Problem to solve.
Beneath this task are records; count how many lines include the string "views" and answer with that number alone.

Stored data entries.
--------------------

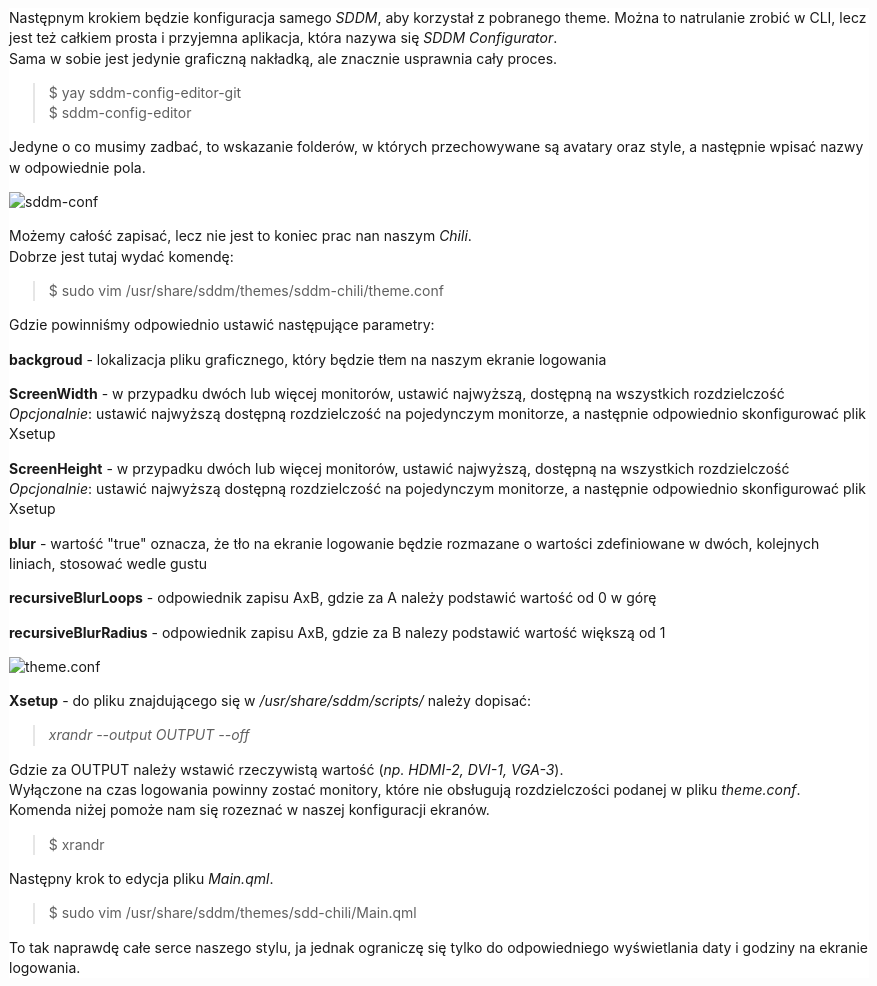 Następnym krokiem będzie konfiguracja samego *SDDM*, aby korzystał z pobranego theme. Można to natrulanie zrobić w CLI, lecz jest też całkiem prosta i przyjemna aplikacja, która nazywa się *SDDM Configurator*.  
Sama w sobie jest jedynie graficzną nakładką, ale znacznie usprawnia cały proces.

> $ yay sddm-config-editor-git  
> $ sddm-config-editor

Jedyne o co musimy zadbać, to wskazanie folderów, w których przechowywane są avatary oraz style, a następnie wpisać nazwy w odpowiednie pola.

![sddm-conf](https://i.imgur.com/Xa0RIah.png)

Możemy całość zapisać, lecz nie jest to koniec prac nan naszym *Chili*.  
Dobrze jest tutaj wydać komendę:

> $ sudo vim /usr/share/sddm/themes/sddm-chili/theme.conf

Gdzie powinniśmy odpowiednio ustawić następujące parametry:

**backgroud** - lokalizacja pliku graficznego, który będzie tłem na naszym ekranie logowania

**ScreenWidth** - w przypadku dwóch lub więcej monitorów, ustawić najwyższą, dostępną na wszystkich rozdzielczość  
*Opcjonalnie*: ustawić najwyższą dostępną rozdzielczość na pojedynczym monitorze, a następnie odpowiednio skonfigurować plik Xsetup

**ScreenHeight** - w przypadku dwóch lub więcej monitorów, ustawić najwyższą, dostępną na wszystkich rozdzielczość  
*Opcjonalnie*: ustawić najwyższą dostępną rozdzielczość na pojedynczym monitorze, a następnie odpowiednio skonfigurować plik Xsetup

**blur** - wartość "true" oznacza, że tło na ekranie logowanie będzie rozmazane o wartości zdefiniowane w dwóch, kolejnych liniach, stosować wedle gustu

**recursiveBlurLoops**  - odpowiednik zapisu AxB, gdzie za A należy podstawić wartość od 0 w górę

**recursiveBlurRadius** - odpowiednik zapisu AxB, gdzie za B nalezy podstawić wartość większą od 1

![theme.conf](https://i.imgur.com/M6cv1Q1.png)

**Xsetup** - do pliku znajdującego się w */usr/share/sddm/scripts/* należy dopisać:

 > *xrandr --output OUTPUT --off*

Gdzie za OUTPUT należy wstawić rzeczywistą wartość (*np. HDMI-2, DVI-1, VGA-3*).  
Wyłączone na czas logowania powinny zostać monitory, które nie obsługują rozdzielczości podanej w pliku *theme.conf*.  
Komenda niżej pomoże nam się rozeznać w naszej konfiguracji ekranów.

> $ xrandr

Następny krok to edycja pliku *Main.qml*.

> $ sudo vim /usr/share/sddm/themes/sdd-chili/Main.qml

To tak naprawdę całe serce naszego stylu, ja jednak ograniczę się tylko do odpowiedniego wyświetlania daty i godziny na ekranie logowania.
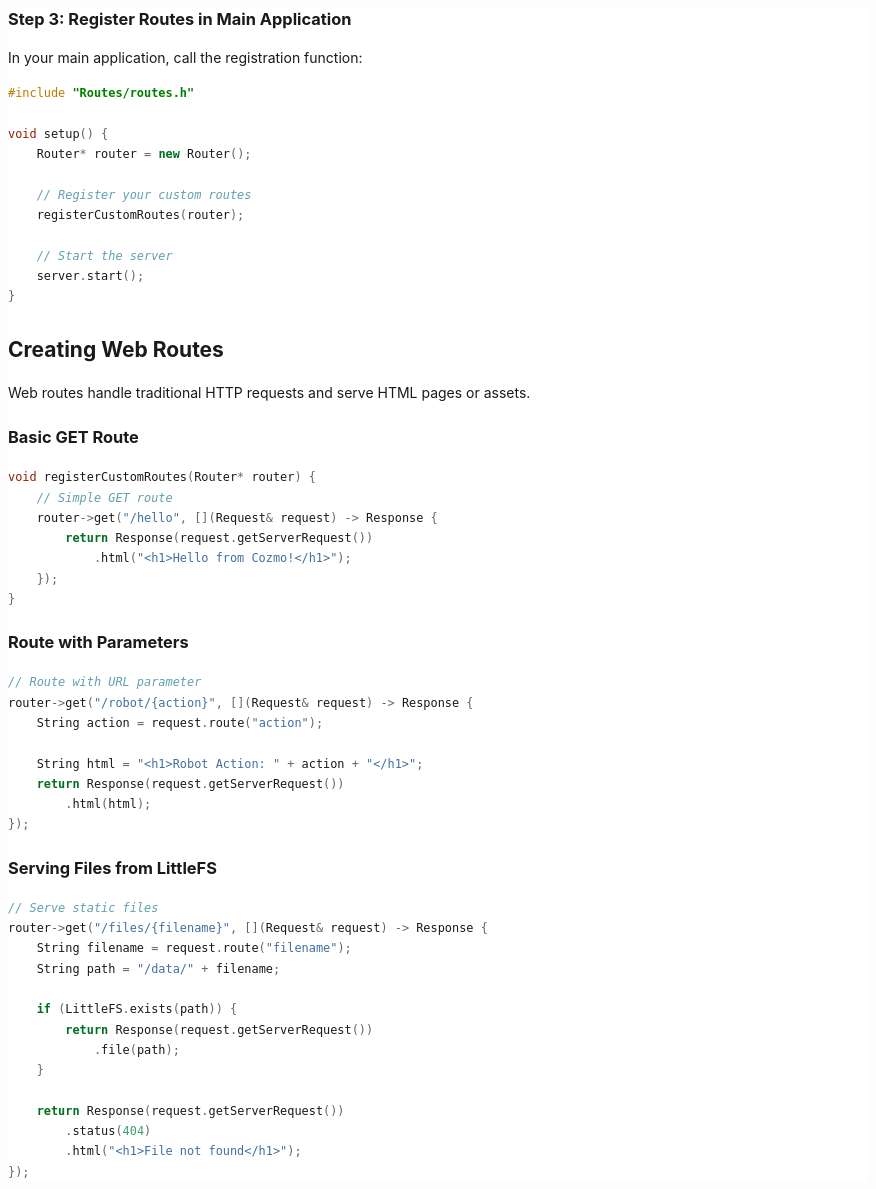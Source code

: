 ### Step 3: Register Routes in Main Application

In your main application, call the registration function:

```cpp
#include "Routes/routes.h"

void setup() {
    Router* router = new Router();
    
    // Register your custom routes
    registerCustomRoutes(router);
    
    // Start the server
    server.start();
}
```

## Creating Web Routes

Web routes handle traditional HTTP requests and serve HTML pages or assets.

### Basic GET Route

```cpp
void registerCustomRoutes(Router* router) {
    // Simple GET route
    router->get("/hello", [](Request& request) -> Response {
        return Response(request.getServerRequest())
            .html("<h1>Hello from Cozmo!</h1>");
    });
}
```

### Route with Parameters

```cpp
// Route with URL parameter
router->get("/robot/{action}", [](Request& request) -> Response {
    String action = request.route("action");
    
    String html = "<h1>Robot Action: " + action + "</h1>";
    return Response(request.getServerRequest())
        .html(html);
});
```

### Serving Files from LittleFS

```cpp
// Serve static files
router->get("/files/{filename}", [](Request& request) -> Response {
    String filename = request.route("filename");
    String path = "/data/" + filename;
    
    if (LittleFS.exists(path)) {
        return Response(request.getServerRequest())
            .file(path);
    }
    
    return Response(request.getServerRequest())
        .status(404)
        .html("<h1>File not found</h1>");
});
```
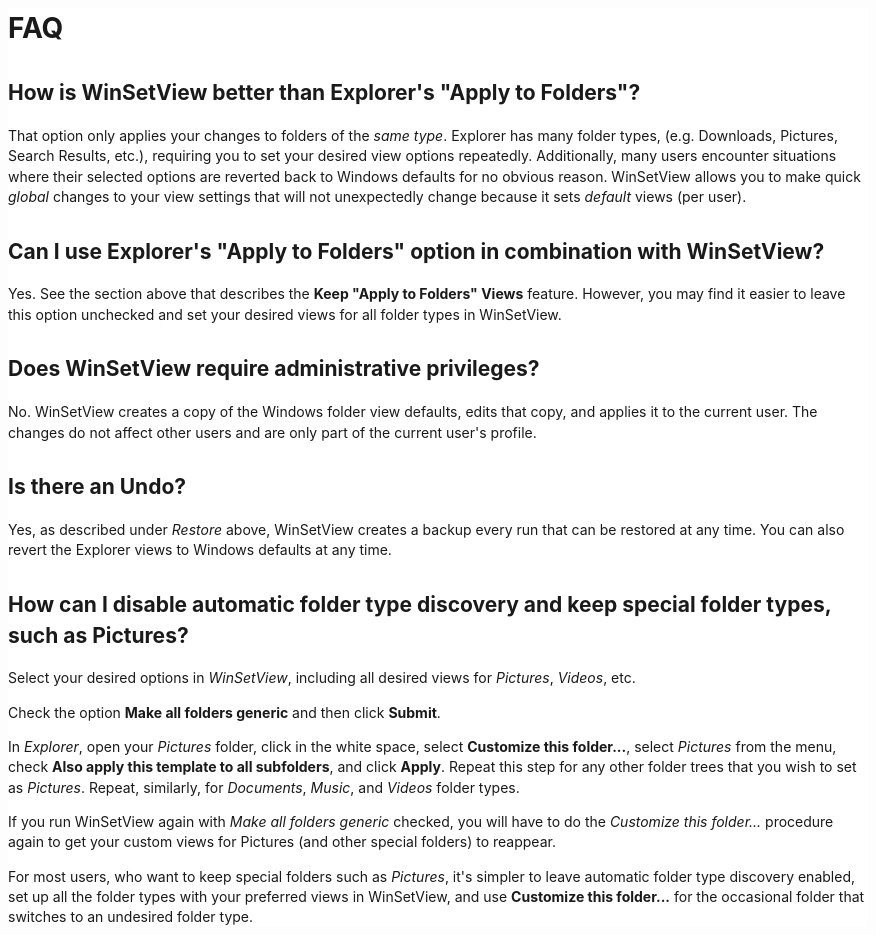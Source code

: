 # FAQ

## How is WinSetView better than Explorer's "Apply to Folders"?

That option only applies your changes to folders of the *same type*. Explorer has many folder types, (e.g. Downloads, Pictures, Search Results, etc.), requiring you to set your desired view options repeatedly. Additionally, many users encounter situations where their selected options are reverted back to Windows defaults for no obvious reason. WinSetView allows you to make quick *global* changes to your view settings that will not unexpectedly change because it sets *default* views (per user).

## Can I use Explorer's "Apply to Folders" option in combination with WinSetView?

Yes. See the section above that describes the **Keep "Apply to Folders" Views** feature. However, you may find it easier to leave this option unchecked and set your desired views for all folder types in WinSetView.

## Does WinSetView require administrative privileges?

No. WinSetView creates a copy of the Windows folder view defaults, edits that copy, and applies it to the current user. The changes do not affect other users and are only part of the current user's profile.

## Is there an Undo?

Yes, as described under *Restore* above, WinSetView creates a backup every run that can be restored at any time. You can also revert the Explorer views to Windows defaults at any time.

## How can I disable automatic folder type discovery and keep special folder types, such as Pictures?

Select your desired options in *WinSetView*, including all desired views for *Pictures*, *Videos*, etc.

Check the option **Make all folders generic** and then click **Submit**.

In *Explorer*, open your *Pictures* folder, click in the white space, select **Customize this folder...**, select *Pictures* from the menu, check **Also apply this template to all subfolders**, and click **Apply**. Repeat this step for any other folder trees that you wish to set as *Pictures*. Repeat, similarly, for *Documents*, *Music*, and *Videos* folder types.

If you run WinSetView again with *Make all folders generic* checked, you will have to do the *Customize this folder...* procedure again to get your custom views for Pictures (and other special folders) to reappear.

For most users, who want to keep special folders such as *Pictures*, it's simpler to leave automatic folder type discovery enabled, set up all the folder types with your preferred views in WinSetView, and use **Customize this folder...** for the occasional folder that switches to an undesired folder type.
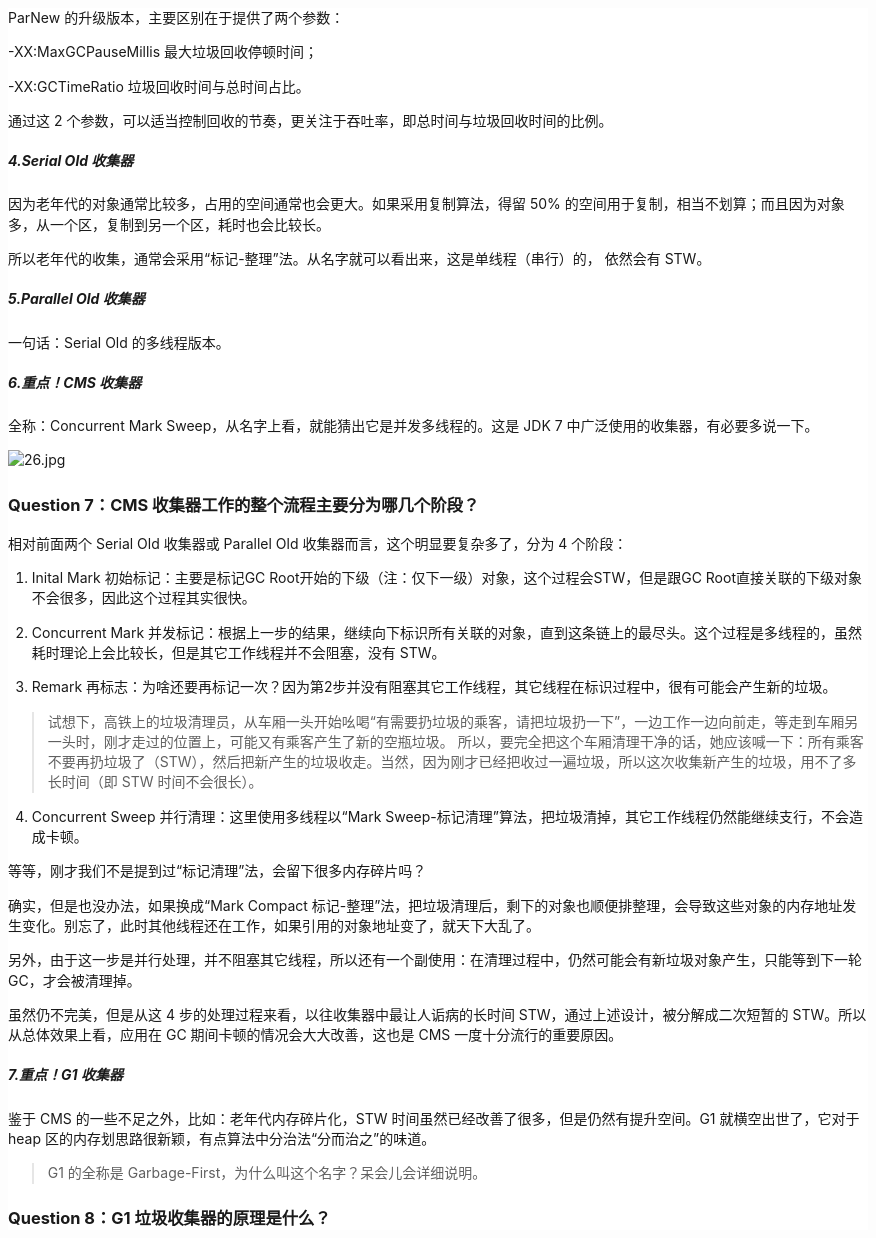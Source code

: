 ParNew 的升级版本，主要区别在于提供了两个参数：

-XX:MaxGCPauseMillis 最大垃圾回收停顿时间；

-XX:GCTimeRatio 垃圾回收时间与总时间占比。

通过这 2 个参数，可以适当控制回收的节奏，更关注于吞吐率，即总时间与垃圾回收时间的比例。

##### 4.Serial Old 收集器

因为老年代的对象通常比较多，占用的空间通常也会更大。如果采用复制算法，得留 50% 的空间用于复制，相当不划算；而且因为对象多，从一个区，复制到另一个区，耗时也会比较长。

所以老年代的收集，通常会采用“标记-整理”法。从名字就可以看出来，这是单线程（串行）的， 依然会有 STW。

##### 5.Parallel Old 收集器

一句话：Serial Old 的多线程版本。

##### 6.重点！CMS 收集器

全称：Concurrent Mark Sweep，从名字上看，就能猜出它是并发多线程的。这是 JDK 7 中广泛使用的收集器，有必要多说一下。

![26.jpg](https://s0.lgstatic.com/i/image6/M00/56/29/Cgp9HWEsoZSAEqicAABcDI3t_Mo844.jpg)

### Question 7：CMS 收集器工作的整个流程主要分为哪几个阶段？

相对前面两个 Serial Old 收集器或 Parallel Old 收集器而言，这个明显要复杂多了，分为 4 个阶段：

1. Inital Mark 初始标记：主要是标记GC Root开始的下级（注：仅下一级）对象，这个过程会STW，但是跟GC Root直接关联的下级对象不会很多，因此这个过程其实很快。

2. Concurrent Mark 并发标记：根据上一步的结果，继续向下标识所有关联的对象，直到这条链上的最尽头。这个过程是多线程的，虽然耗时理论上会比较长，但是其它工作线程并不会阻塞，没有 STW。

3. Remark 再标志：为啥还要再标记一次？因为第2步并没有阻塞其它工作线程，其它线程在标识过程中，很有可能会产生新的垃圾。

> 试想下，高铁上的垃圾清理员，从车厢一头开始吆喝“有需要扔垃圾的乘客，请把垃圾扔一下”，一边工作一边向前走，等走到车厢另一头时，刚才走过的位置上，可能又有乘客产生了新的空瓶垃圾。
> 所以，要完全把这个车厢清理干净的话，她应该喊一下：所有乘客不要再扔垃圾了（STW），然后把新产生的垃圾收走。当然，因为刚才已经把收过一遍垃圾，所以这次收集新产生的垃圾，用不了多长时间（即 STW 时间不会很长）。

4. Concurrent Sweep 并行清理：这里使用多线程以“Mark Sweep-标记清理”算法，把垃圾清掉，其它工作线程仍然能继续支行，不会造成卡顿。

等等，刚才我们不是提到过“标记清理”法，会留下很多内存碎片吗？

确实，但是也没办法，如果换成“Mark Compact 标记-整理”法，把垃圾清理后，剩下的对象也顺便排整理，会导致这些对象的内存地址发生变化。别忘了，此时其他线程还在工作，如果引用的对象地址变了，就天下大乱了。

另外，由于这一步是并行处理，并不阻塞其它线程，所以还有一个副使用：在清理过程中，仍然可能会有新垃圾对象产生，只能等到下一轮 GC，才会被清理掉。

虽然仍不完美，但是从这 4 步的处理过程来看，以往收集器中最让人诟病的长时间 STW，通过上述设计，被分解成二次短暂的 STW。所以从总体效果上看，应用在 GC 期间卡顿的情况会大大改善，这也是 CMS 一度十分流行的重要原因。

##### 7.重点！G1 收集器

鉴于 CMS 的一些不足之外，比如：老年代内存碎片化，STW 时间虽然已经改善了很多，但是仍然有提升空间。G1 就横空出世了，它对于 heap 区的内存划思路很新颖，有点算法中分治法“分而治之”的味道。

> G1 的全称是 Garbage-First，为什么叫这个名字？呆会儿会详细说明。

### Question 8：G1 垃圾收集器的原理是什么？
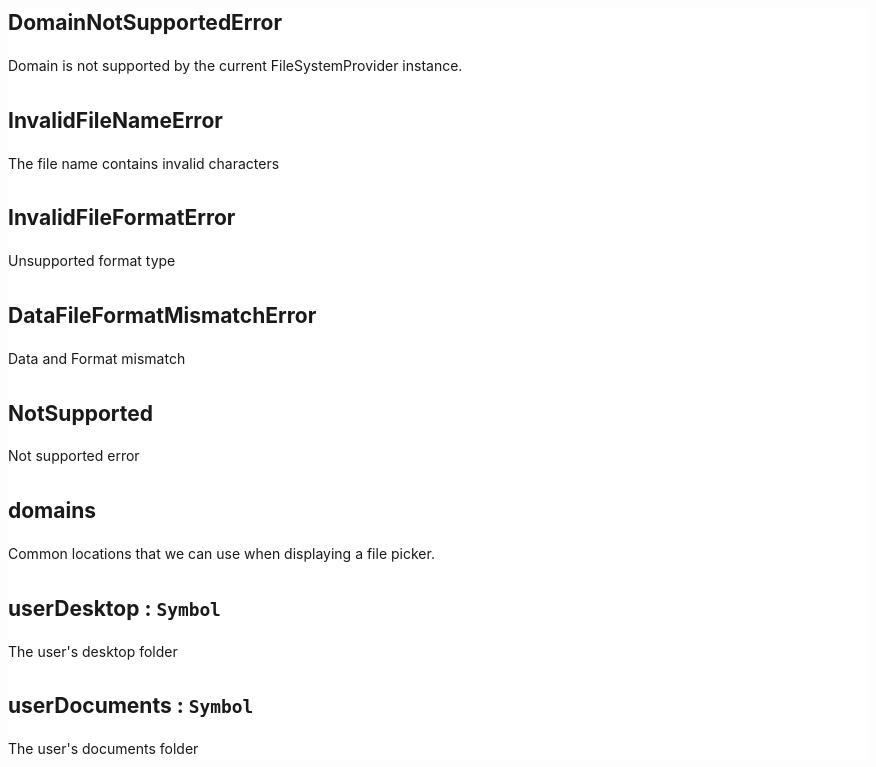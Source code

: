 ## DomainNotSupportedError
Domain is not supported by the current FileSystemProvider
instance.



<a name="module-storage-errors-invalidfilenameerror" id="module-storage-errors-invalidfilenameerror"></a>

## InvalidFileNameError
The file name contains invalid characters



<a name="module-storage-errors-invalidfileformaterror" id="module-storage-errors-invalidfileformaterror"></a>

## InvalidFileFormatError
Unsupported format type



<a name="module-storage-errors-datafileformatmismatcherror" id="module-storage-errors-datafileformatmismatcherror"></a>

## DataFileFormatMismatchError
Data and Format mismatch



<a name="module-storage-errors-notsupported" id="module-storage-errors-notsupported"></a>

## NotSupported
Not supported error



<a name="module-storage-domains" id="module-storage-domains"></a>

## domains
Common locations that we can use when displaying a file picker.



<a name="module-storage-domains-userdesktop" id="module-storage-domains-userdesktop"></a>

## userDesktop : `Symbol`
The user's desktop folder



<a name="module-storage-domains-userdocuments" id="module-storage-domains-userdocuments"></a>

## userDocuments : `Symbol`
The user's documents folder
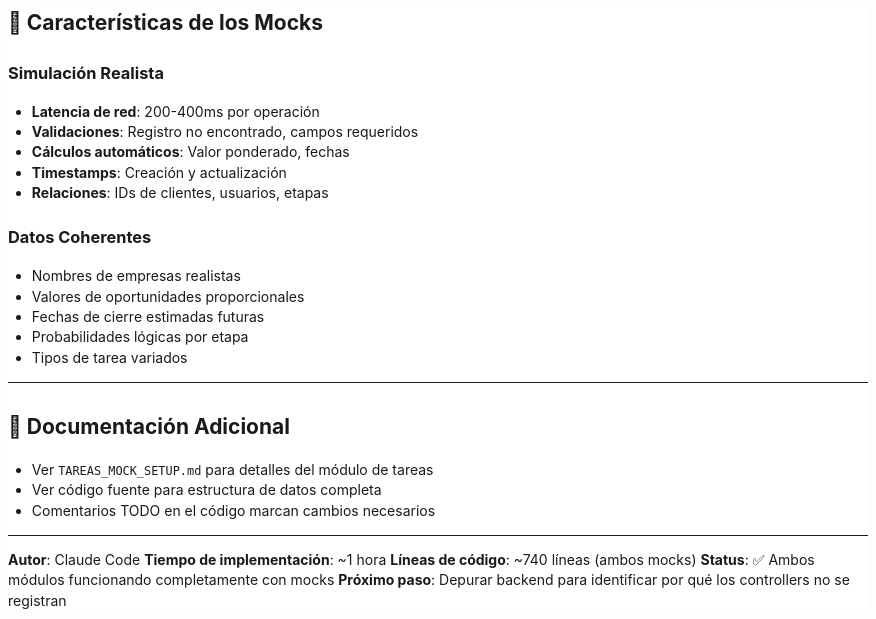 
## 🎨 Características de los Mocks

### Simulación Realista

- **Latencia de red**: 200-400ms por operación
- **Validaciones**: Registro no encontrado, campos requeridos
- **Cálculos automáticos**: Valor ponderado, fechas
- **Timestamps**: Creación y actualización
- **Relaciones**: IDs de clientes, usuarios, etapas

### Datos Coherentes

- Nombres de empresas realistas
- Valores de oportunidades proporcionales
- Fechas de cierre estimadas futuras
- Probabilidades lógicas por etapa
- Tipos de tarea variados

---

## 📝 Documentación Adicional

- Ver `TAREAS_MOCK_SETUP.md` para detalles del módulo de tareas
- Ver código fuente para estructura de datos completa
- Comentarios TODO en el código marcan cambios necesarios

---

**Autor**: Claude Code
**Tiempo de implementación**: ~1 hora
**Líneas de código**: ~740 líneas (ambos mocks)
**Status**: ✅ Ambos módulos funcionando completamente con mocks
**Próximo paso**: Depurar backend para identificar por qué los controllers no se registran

--------------------

Your response.
6